UPDATED: The merger of the wireless companies was already on the ropes after August when the Justice Department said it would challenge the deal in court on antitrust grounds. Now FCC Chairman Julius Genachowski is circulating a draft order that would add an important additional barrier to the deal: It would ask an administrative law judge to consider whether the combo would serve the public interest — after the end of the Justice trial, due to begin in February. That would significantly delay and complicate the AT&T and T-Mobile’s merger plans. The last time the FCC did this — in 2002 when Echostar wanted to merge with DirecTV — the companies scrapped their plan.

Genachowski’s proposal follows a conclusion by FCC staff that consumers would be harmed if AT&T and T-Mobile merge. “The record clearly shows that — in no uncertain terms — this merger would result in a massive loss of U.S. jobs and investment” as AT&T cuts costs to make the economics of the deal work, a senior FCC official says. The agency found that there’d be less competition in 99 of the 100 biggest markets. (The exception is Omaha.) Staffers also concluded that the deal would not improve deployment of 4G services. If the FCC decides not to approve a merger like this, then it has to send the case to an administrative law judge for a court-like hearing that would look at whether the deal would serve the public interest. The judge’s finding would then go back to the full FCC for a vote.

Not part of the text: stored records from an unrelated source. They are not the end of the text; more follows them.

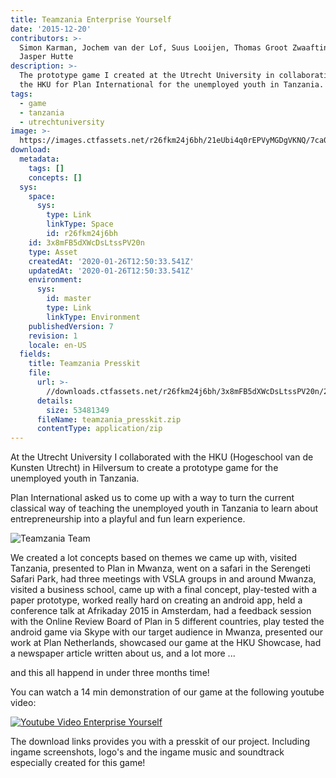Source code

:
 ```yaml
---
title: Teamzania Enterprise Yourself
date: '2015-12-20'
contributors: >-
  Simon Karman, Jochem van der Lof, Suus Looijen, Thomas Groot Zwaaftink and
  Jasper Hutte
description: >-
  The prototype game I created at the Utrecht University in collaboration with
  the HKU for Plan International for the unemployed youth in Tanzania.
tags:
  - game
  - tanzania
  - utrechtuniversity
image: >-
  https://images.ctfassets.net/r26fkm24j6bh/21eUbi4q0rEPVyMGDgVKNQ/7ca0ea1c061453e5621c550b4b0ee91e/teamzania1.jpg
download:
  metadata:
    tags: []
    concepts: []
  sys:
    space:
      sys:
        type: Link
        linkType: Space
        id: r26fkm24j6bh
    id: 3x8mFB5dXWcDsLtssPV20n
    type: Asset
    createdAt: '2020-01-26T12:50:33.541Z'
    updatedAt: '2020-01-26T12:50:33.541Z'
    environment:
      sys:
        id: master
        type: Link
        linkType: Environment
    publishedVersion: 7
    revision: 1
    locale: en-US
  fields:
    title: Teamzania Presskit
    file:
      url: >-
        //downloads.ctfassets.net/r26fkm24j6bh/3x8mFB5dXWcDsLtssPV20n/2337c816757f7dff01dfe1b33387c8a5/teamzania_presskit.zip
      details:
        size: 53481349
      fileName: teamzania_presskit.zip
      contentType: application/zip
---
```


At the Utrecht University I collaborated with the HKU (Hogeschool van de Kunsten Utrecht) in Hilversum to create a prototype game for the unemployed youth in Tanzania.

Plan International asked us to come up with a way to turn the current classical way of teaching the unemployed youth in Tanzania to learn about entrepreneurship into a playful and fun learn experience.

![Teamzania Team](//images.ctfassets.net/r26fkm24j6bh/3AltGQ4bs1LBXx9vhnkSyD/b979afd0592b673a4dd9fc61402ccc9b/teamzania2.jpg)

We created a lot concepts based on themes we came up with, visited Tanzania, presented to Plan in Mwanza, went on a safari in the Serengeti Safari Park, had three meetings with VSLA groups in and around Mwanza, visited a business school, came up with a final concept, play-tested with a paper prototype, worked really hard on creating an android app, held a conference talk at Afrikaday 2015 in Amsterdam, had a feedback session with the Online Review Board of Plan in 5 different countries, play tested the android game via Skype with our target audience in Mwanza, presented our work at Plan Netherlands, showcased our game at the HKU Showcase, had a newspaper article written about us, and a lot more ...

and this all happend in under three months time!

You can watch a 14 min demonstration of our game at the following youtube video:

[![Youtube Video Enterprise Yourself](https://img.youtube.com/vi/xzrERXvMmO0/0.jpg)](https://www.youtube.com/watch?v=xzrERXvMmO0)

The download links provides you with a presskit of our project. Including ingame screenshots, logo's and the ingame music and soundtrack especially created for this game!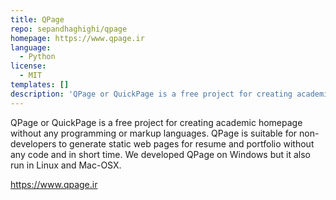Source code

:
 ```yaml
---
title: QPage
repo: sepandhaghighi/qpage
homepage: https://www.qpage.ir
language:
  - Python
license:
  - MIT
templates: []
description: 'QPage or QuickPage is a free project for creating academic homepage without any code'
---
```


QPage or QuickPage is a free project for creating academic homepage without any programming or markup languages.
QPage is suitable for non-developers to generate static web pages for resume and portfolio without any code and in short time.
We developed QPage on Windows but it also run in Linux and Mac-OSX.

https://www.qpage.ir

AT&T says the FCC’s draft order is “yet another example of a government agency acting to prevent billions in new investment and the creation of many thousands of new jobs at a time when the U.S. economy desperately needs both. At this time, we are reviewing all options.” But Dish Network — which has been amassing wireless spectrum in the hope of launching a broadband service — says that the FCC made the right decision. An AT&T-T-Mobile merger would raise “barriers to entry for potential new entrants like Dish Network.” Consumer advocates also applauded the agency. “It means the FCC has found merit in our arguments that a combined AT&T/T-Mobile will create a duopoly in the wireless market (AT&T and Verizon) which will increase prices for service and for handsets,” says Media Access Project Policy Director Andrew Jay Schwartzman. Free Press CEO Craig Aaron says that “the Department of Justice and the FCC both agree that this merger is a bad deal, and it’s time for AT&T to walk away.”